WASHINGTON: After US President Joe Biden's woeful performance at the debate with former president Donald Trump on Thursday (Jun 27) night, some Democrats openly questioned whether he should be replaced as their candidate for the 2024 election.
Such a high-risk political U-turn would be unprecedented in modern American election history.
Biden indicated that he had no plans to end his campaign, telling supporters in Atlanta shortly after he left the debate stage, “Let's keep going". It would be nearly impossible for Democrats to replace him unless he chooses to step aside.
DELEGATES ARE BOUND TO BIDEN
Biden overwhelmingly won the primary votes, and the party's roughly 3,900 delegates heading to the convention in Chicago this August are beholden to him.
To designate a formal nominee, delegates from all 50 states attend their party's summer nominating convention to officially anoint a candidate based on primary voting.
If Biden exits, the delegates would have to find a replacement. That would mean bringing US politics back to the old days, when party bosses jostled to pick a nominee through deal-making in smoke-filled back rooms and endless rounds of voting.
On Mar 31, 1968 President Lyndon Johnson made the shock announcement in the middle of the Vietnam War that he would not seek reelection.
The move turned that year's convention, also in Chicago, into a political crisis with protesters in the street and left-leaning delegates angry at the pro-war stance of party-picked candidate Hubert Humphrey.
Following the debacle, states more widely embraced the primary process and conventions have become well-oiled affairs, whose outcomes have been known in advance since they are determined by the primaries.
If a candidate must step down after being officially nominated at the convention, a party's formal governing body, either the Democratic National Committee or Republican National Committee, would nominate a new candidate in an extraordinary session.
WHO MIGHT FILL IN?
Vice President Harris would almost certainly be at the top of the list, but she has had her problems after a rocky start in the job and poor polling numbers. The US Constitution dictates that the vice president becomes president if the president dies or becomes incapacitated, but it does not weigh in on an inter-party process for choosing a nominee.

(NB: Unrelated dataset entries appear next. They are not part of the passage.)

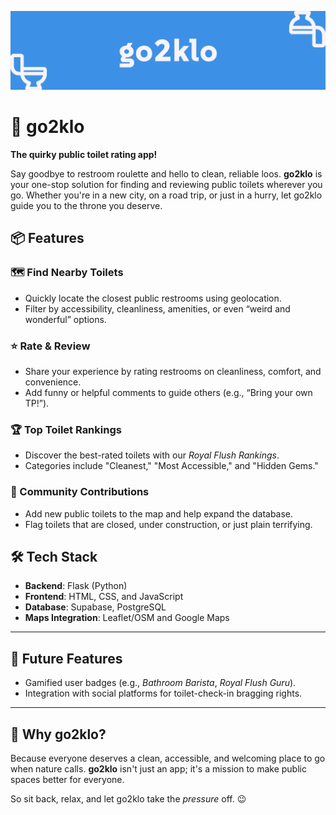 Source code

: ![banner where?](https://github.com/czett/go2klo/blob/main/static/img/banner.png)

# 🚽 go2klo  

**The quirky public toilet rating app!**  

Say goodbye to restroom roulette and hello to clean, reliable loos. **go2klo** is your one-stop solution for finding and reviewing public toilets wherever you go. Whether you're in a new city, on a road trip, or just in a hurry, let go2klo guide you to the throne you deserve.  


## 📦 Features  

### 🗺️ Find Nearby Toilets  
- Quickly locate the closest public restrooms using geolocation.  
- Filter by accessibility, cleanliness, amenities, or even “weird and wonderful” options.  

### ⭐ Rate & Review  
- Share your experience by rating restrooms on cleanliness, comfort, and convenience.  
- Add funny or helpful comments to guide others (e.g., “Bring your own TP!”).  

### 🏆 Top Toilet Rankings  
- Discover the best-rated toilets with our *Royal Flush Rankings*.  
- Categories include "Cleanest," "Most Accessible," and "Hidden Gems."  

### 🤝 Community Contributions  
- Add new public toilets to the map and help expand the database.  
- Flag toilets that are closed, under construction, or just plain terrifying.  


## 🛠️ Tech Stack  

- **Backend**: Flask (Python)  
- **Frontend**: HTML, CSS, and JavaScript  
- **Database**: Supabase, PostgreSQL
- **Maps Integration**: Leaflet/OSM and Google Maps

---

## 🚧 Future Features  

- Gamified user badges (e.g., *Bathroom Barista*, *Royal Flush Guru*).  
- Integration with social platforms for toilet-check-in bragging rights.  

---

## 🤔 Why go2klo?  

Because everyone deserves a clean, accessible, and welcoming place to go when nature calls. **go2klo** isn't just an app; it's a mission to make public spaces better for everyone.  

So sit back, relax, and let go2klo take the *pressure* off. 😉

In addition to the vice president, others who had endorsed Biden in 2024 while harbouring their presidential aspirations for future cycles include California Governor Gavin Newsom, Michigan Governor Gretchen Whitmer, Pennsylvania Governor Josh Shapiro, Illinois Governor JB Pritzker, and Transportation Secretary Pete Buttigieg.
Candidates would have to get signatures from 600 convention delegates to be nominated. There are expected to be some 4,672 delegates in 2024, including 3,933 pledged delegates and 739 automatic or superdelegates.
There would likely be nominating speeches and seconding speeches. Multiple candidates could be nominated before the list is whittled down.
If no one gets a majority of the delegates, then there would be a "brokered convention" in which the delegates act as free agents and negotiate with the party leadership to come up with a nominee.
Rules would be established and there would be roll call votes for the names placed into nomination.
It could take several rounds of voting for someone to get a majority and become the nominee. The last brokered convention when Democrats failed to nominate a candidate on the first ballot was in 1952.